The 3D Midterm (2D Pre-Planning)

Am I sick in the head to be excited about my midterm project?

The basic idea is this: we are to take at least 2 pure geometric shapes and arrange them according to at least 3 principles of grouping. Then we will bring our 2D designed before the class and have them and the Professor evaluate our concept, take into account their suggestions for improvement, and turn in a final 2D sketch, at which point we begin construction on the 3D model. For the 3D model, we expand our 2D sketch upward in a creative way that further enhances the concept.

So, here is my rough draft for the 2D drawing, before it goes up for evaluation. I've explained the concept below:

1. Axis, Symmetry, Hierarchy, Rhythmn, and quite possibly Datum and Transformation. Datum if my perimeter were one large hexagon that encompassed everything. Transformation if I used Triangles to split the hexagons, and perhaps pie wedges, and showed them with rotations throughout.

2. Golden Scale - I gave Golden Scale a lot of thought on this one, but because of the nature of hexagons, I had to use a different Fibonacci sequence, so I started with 2's.

2, 2, 4, 6, 10, 16, 26, 42...

• the width of the smallest hexes (2) is golden scale to the width of the medium hexes (4), and the largest currently drawn hex (16).
• the width of the smaller cluster of hexes (6) is golden scale to the width of a medium hex and (4) the larger hex (16).
• the part where the small circles connect to the medium hex cluster divides the entire arrangement horizontally into golden scale. (9.5 / 6)
• the part where the small hex cluster borders the medium circle divides the entire arrangement horizontally into golden scale (6 / 9.5)
• the center of the small hex cluster divides the entire arrangement vertically into golden scale on either side of the axis (4/6 or 6/4).

3. The medium-sized cluster of hexes, plus the adjacent smaller circle, forms the boundary of a hex that is the same size as the largest hex. I had intended for the medium circle and smaller hex cluster to do the same, but I couldn't do so without messing up the linear arrangements, plus detaching the smaller hex cluster seemed to make the model more dynamic.

4. The circumference of each circle fits either a matching hex cluster or the largest hex. (small circle = small hex cluster, medium circle = medium hex cluster, large circle = large hexagon)

5. The linear arrangement is precisely arranged if using a triangular isometric grid system.

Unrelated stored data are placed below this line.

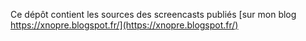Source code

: Ce dépôt contient les sources des screencasts publiés [sur mon blog https://xnopre.blogspot.fr/](https://xnopre.blogspot.fr/)  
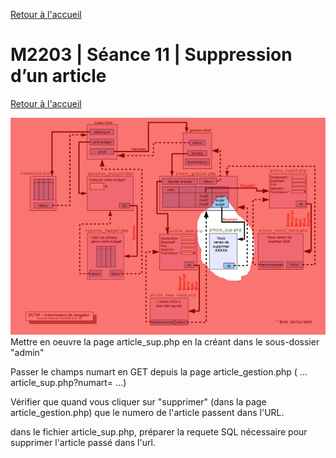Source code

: [Retour à l'accueil](README.md)

# M2203 | Séance 11  | Suppression d’un article 
[Retour à l'accueil](README.md)

![GitHub Logo](/seance12.jpg)
Mettre en oeuvre la page article_sup.php en la créant dans le sous-dossier "admin"

Passer le champs numart en GET depuis la page article_gestion.php  ( ... article_sup.php?numart= ...)

Vérifier que quand vous cliquer sur "supprimer" (dans la page article_gestion.php)  que le numero de l'article passent dans l'URL.

dans le fichier article_sup.php, préparer la requete SQL nécessaire pour supprimer l'article passé dans l'url.



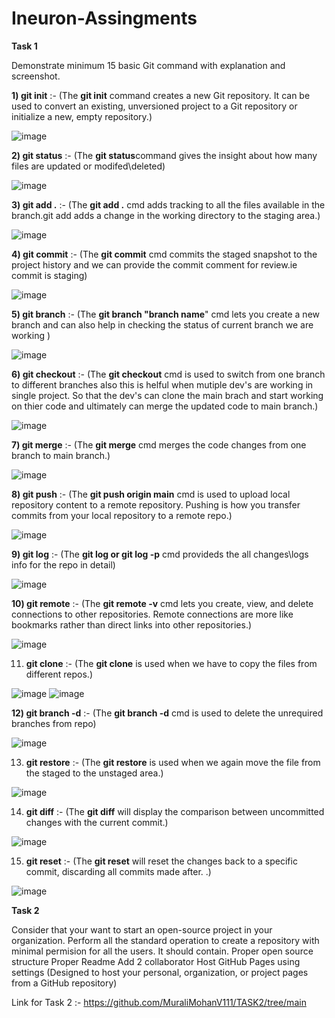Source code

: # Ineuron-Assingments

**Task 1**

Demonstrate minimum 15 basic Git command with explanation and screenshot.

**1) git init** :-  (The **git init** command creates a new Git repository. It can be used to convert an existing, unversioned project to a Git repository or initialize a new, empty repository.)

![image](https://user-images.githubusercontent.com/106509394/194042190-25f08270-475a-4127-ad7c-3dc5788add49.png)

**2) git status** :-  (The **git status**command gives the insight about how many files are updated or modifed\deleted)

![image](https://user-images.githubusercontent.com/106509394/194054795-421c2cef-4c1d-428c-8647-49d865ee8f44.png)

**3) git add .** :-  (The **git add .** cmd adds tracking to all the files available in the branch.git add adds a change in the working directory to the staging area.)

![image](https://user-images.githubusercontent.com/106509394/194056528-8ea205a9-e9b4-4c6c-b668-3dedf394b8c0.png)

**4) git commit** :-  (The **git commit** cmd commits the staged snapshot to the project history and we can provide the commit comment for review.ie commit is staging)

![image](https://user-images.githubusercontent.com/106509394/194096722-d6cd0970-11b1-4f88-aa83-c48e9eafce04.png)

**5) git branch** :-  (The **git branch "branch name**" cmd lets you create a new branch and can also help in checking the status of current branch we are working )

![image](https://user-images.githubusercontent.com/106509394/194092861-130fe201-ccb8-4d4d-8ad2-823ed4c9e5d6.png)

**6) git checkout** :-  (The **git checkout** cmd is used to switch from one branch to different branches also this is helful when mutiple dev's are working in single project. So that the dev's can clone the main brach and start working on thier code and ultimately can merge the updated code to main branch.)

![image](https://user-images.githubusercontent.com/106509394/194094109-7ba55c69-d7e5-4483-9e74-a692512b55ec.png)

**7) git merge** :-  (The **git merge** cmd merges the code changes from one branch to main branch.)

![image](https://user-images.githubusercontent.com/106509394/194096990-56b88b7f-f750-44b2-b023-1de5a5b63fc6.png)

**8) git push** :-  (The **git push origin main** cmd is used to upload local repository content to a remote repository. Pushing is how you transfer commits from your local repository to a remote repo.)

![image](https://user-images.githubusercontent.com/106509394/194097907-9a194a13-6985-4849-add7-c2a26919e2b5.png)

**9) git log** :-  (The **git log or git log -p** cmd provideds the all changes\logs info for the repo in detail)

![image](https://user-images.githubusercontent.com/106509394/194098213-e82900ab-04e1-4aa6-9644-2aba9fd75d0e.png)

**10) git remote** :-  (The **git remote -v** cmd lets you create, view, and delete connections to other repositories. Remote connections are more like bookmarks rather than direct links into other repositories.)

![image](https://user-images.githubusercontent.com/106509394/194098800-af2ff180-9592-4328-9e9f-b2f17cbc6f89.png)

11) **git clone** :-  (The **git clone** is used when we have to copy the files from different repos.)

![image](https://user-images.githubusercontent.com/106509394/194116839-9debe94e-5b39-4f51-8fd9-65323b1acb67.png)
![image](https://user-images.githubusercontent.com/106509394/194117247-de48d699-a755-4543-b6c9-e5b06e22a0b4.png)

**12) git branch -d** :-  (The **git branch -d** cmd is used to delete the unrequired branches from repo)

![image](https://user-images.githubusercontent.com/106509394/194332900-510b809c-7317-4ab9-81d3-0ba78e530953.png)

13) **git restore** :-  (The **git restore** is used when we again move the file from the staged to the unstaged area.)

![image](https://user-images.githubusercontent.com/106509394/194334048-0fbaff7e-44f7-4ac6-a27a-e1cb8b6596b0.png)

14) **git diff** :-  (The **git diff** will display the comparison between uncommitted changes with the current commit.)

![image](https://user-images.githubusercontent.com/106509394/194335128-1e822dd9-1982-4f01-a790-9d1c96756476.png)

15) **git reset** :-  (The **git reset** will reset the changes back to a specific commit, discarding all commits made after. .)

![image](https://user-images.githubusercontent.com/106509394/194336468-b5701bbd-5236-497f-aaa6-09144413a18d.png)

**Task 2**

Consider that your want to start an open-source project in your organization. Perform all the standard operation to create a repository with minimal permision for all the users. It should contain.
Proper open source structure
Proper Readme
Add 2 collaborator
Host GitHub Pages using settings (Designed to host your personal, organization, or project pages from a GitHub repository)

Link for Task 2 :- https://github.com/MuraliMohanV111/TASK2/tree/main












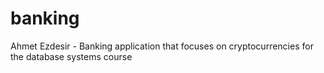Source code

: # banking
Ahmet Ezdesir - Banking application that focuses on cryptocurrencies for the database systems course
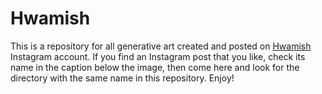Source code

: # Hwamish
This is a repository for all generative art created and posted on [Hwamish](http://instagram.com/hwamish) Instagram account. If you find an Instagram post that you like, check its name in the caption below the image, then come here and look for the directory with the same name in this repository. Enjoy!
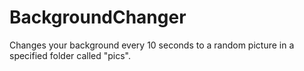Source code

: # BackgroundChanger
Changes your background every 10 seconds to a random picture in a specified folder called "pics".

• the center of the medium hex cluster corresponds diagonally to the medium circle on the opposite axis.
• the smaller hex cluster lines up horizontally with the edge of the medium hex cluster and medium circle, diagonally with the centers of both the small circle and medium hex cluster on the opposite side of the axis.
• the centers of the largest hex and largest circles are aligned along the axis.
• the centers of the medium cluster, medium circle, and small circle, form the boundaries for the large hex and large circle.

6. Spacing (incolumniation?) - everything is spaced apart in terms of the smallest hexagon (0, 1, or 2 apart).

7. As for the 3D ideas churning around, so far the main one I have is a dome for the large circle, and possibly raising the largest hex up on columns, making it look sort of like a greek temple, or, if it's supposed to be solid, then the transformation would come into effect by possibly dividing the hexes into triangles and having their triangles evolve form within the hexes from left to right. Or, alternately, having the hexes that make up the two clusters at different heights to one another forming a spiral staircase effect.